Per il secondo turno di elezioni sindache, previsto il 9 novembre, non ci sarà alcun nuovo processo di registrazione elettorale al di fuori del Kosovo. Nel secondo turno di elezioni locali, in quei comuni che si terranno, il voto al di fuori del Kosovo attraverso la posta sarà organizzato [...]
Per il secondo turno di elezioni sindache, previsto il 9 novembre, non ci sarà alcun nuovo processo di registrazione elettorale al di fuori del Kosovo. Nel secondo turno delle elezioni locali, in quei comuni che si terranno, il voto al di fuori del Kosovo attraverso la posta sarà organizzato solo per i cittadini che si sono registrati dal 23 luglio al 29 agosto.
Secondo dati ancora non convincenti, il secondo turno di elezioni sindache si terrà in 18 comuni, nel frattempo, il numero di elettori al di fuori del Kosovo appartenenti solo a questi comuni è 29.712.
Il portavoce della CEC Valmir Elezi ha detto a Kosova Preris che si tratta di un problema regolamentato con l'ordinanza di elezione della CEC per la registrazione e il voto al di fuori del Kosovo.
“Nel secondo turno delle elezioni dei sindaci municipali, che possono beneficiare al di fuori del Kosovo saranno registrati solo gli elettori con successo durante il primo turno di domanda e solo per i comuni in cui si terrà il secondo turno. Un nuovo periodo di iscrizione all'estero non sarà aperto, in quanto la stessa lista votante approvata in precedenza sarà utilizzata. Il numero totale di cittadini registrati per votare dall'esterno del Kosovo nel primo turno è 43.933. Questo numero porterà i votanti registrati ai comuni in cui ci sarà il secondo giro di occupazione, ha detto.
Anche per il secondo turno, Elesi ha detto che la CEC si assicurerebbe che gli elettori registrati al di fuori del Kosovo inviino il pacchetto con una scheda elettorale per posta.
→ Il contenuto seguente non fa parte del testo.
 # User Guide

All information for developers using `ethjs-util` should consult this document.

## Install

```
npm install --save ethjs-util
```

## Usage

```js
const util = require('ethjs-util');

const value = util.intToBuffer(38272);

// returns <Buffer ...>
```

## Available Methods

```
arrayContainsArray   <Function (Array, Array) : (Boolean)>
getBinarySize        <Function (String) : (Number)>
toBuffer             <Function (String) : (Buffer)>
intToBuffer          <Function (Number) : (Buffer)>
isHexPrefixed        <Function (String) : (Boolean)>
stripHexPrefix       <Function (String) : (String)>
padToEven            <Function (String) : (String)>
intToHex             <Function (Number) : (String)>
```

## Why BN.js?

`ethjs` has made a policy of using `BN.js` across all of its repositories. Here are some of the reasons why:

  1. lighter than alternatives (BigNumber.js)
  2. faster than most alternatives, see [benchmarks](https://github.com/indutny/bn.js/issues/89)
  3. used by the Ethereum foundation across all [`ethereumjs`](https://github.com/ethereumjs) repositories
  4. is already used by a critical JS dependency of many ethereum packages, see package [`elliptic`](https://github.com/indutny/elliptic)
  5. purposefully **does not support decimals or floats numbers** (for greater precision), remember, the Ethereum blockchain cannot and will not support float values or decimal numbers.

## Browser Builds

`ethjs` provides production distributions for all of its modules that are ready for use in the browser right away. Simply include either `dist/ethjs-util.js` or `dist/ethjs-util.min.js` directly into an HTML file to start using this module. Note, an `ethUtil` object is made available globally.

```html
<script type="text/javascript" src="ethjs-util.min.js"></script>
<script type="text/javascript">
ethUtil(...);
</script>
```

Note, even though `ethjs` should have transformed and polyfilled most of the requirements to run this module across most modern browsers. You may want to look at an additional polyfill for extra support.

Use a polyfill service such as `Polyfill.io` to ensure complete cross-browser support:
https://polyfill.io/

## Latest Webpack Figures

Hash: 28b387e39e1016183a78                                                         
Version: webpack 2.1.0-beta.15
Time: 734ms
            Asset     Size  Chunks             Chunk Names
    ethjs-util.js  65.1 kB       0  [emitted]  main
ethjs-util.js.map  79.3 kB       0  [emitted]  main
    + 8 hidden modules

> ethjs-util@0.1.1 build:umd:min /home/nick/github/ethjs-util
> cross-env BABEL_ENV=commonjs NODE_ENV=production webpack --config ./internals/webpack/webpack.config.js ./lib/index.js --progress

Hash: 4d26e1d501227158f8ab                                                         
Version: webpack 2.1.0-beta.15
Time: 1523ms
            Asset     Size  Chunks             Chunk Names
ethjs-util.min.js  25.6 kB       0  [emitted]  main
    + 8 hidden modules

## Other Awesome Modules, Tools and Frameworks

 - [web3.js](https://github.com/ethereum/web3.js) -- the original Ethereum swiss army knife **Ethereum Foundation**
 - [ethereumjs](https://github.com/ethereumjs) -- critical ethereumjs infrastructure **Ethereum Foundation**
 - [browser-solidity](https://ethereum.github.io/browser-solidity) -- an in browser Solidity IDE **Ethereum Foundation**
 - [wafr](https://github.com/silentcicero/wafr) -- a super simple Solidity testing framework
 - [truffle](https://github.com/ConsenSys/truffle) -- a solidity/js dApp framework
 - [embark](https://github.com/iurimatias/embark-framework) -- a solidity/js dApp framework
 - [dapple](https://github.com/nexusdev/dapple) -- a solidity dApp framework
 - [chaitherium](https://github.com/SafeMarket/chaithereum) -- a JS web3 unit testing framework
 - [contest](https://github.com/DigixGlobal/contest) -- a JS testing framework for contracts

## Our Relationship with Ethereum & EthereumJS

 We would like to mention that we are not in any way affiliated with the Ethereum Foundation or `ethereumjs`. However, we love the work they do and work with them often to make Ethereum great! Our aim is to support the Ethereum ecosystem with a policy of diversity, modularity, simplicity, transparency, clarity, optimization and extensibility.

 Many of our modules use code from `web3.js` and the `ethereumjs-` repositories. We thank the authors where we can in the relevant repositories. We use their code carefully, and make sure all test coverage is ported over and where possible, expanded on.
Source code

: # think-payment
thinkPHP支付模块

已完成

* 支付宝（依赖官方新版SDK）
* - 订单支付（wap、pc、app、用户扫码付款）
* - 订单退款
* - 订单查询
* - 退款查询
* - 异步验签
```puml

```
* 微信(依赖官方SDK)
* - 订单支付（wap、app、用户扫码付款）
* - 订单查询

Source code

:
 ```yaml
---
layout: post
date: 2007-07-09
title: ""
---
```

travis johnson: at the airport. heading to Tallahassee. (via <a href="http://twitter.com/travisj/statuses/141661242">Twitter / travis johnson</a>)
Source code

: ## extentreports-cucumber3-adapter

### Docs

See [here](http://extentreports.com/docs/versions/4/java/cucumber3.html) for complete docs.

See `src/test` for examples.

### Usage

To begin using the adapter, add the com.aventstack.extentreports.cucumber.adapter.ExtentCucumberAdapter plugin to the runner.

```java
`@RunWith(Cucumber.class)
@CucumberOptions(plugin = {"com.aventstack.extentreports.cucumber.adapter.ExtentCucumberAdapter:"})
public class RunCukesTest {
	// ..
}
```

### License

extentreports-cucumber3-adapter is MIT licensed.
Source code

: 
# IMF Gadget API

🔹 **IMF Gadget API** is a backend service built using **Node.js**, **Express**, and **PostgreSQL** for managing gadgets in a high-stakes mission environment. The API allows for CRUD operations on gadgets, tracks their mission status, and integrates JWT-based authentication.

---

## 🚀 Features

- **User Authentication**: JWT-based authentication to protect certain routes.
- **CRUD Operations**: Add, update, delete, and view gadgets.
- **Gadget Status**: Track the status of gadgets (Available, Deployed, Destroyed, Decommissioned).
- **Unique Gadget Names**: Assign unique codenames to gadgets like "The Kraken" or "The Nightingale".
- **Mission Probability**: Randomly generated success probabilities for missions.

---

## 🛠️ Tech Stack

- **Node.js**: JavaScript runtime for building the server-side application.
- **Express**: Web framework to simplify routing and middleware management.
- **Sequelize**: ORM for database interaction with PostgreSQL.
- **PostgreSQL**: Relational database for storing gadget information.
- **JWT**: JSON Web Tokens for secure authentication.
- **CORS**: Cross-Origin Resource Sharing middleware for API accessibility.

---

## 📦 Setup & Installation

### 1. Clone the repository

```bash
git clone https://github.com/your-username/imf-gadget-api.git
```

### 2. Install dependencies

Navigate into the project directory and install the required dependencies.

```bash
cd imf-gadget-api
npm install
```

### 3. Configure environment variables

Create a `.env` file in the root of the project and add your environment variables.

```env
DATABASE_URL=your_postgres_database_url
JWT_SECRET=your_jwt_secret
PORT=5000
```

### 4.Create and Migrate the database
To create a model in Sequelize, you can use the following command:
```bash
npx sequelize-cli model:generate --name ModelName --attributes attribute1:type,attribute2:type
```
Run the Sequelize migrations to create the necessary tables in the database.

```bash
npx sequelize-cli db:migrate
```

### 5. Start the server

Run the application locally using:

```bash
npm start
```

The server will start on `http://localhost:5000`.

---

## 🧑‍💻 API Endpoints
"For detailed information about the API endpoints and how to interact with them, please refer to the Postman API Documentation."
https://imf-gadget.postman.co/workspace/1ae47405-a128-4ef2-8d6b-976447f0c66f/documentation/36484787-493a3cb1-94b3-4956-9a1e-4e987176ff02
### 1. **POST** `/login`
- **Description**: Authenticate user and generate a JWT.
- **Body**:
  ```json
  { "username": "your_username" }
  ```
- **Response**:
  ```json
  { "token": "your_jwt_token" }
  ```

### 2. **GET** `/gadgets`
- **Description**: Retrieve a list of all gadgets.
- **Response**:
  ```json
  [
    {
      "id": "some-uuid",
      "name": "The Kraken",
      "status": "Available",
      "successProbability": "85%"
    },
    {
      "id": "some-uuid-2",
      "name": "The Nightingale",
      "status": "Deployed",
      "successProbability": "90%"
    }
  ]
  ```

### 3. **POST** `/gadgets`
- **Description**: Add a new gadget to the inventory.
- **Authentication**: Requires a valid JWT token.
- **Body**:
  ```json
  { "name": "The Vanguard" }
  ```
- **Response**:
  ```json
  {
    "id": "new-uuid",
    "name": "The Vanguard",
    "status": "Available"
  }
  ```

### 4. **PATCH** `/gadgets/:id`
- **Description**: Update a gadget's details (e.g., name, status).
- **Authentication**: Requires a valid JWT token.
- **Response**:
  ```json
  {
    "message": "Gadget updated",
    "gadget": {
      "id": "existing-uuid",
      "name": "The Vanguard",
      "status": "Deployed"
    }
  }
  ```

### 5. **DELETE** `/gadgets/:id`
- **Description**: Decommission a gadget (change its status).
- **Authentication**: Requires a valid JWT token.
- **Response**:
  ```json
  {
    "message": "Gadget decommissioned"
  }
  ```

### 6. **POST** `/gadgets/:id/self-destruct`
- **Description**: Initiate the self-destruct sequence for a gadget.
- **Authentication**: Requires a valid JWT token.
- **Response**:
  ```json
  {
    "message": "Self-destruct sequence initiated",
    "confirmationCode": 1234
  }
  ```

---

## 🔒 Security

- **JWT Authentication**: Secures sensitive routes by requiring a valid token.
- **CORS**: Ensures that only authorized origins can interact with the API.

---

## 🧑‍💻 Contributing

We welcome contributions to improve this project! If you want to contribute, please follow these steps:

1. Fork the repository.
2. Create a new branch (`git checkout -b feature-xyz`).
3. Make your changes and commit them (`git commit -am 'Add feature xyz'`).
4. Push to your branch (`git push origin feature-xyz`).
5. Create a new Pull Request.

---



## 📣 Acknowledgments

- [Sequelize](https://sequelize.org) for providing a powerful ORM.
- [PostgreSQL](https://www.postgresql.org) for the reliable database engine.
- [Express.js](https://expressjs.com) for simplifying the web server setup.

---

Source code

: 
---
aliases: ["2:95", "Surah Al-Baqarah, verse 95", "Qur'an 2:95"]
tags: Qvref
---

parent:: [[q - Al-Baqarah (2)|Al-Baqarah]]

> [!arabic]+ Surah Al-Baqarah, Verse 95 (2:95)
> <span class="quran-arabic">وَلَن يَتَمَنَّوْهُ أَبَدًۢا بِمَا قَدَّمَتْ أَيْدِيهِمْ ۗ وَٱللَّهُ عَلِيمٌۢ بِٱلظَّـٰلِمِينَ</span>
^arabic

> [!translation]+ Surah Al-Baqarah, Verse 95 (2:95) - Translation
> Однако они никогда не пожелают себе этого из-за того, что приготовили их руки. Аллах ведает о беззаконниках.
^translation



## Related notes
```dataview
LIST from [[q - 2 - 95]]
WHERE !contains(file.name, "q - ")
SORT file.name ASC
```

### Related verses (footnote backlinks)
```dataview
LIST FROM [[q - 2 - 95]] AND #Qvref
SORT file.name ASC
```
“Come nel primo turno, anche questa volta, la CEC si assicurerà che, i cittadini del Kosovo che hanno già registrato di votare per posta dall'estero, inviino attraverso la scheda elettorale. Questo costo sarà coperto dalla CEC. Nel frattempo, il lavoro dell'elettore è quello di inviare la scheda elettorale a una delle caselle di posta che sono state aperte in 22 stati diversi del mondo e al Kosovo, ad esempio, Elez.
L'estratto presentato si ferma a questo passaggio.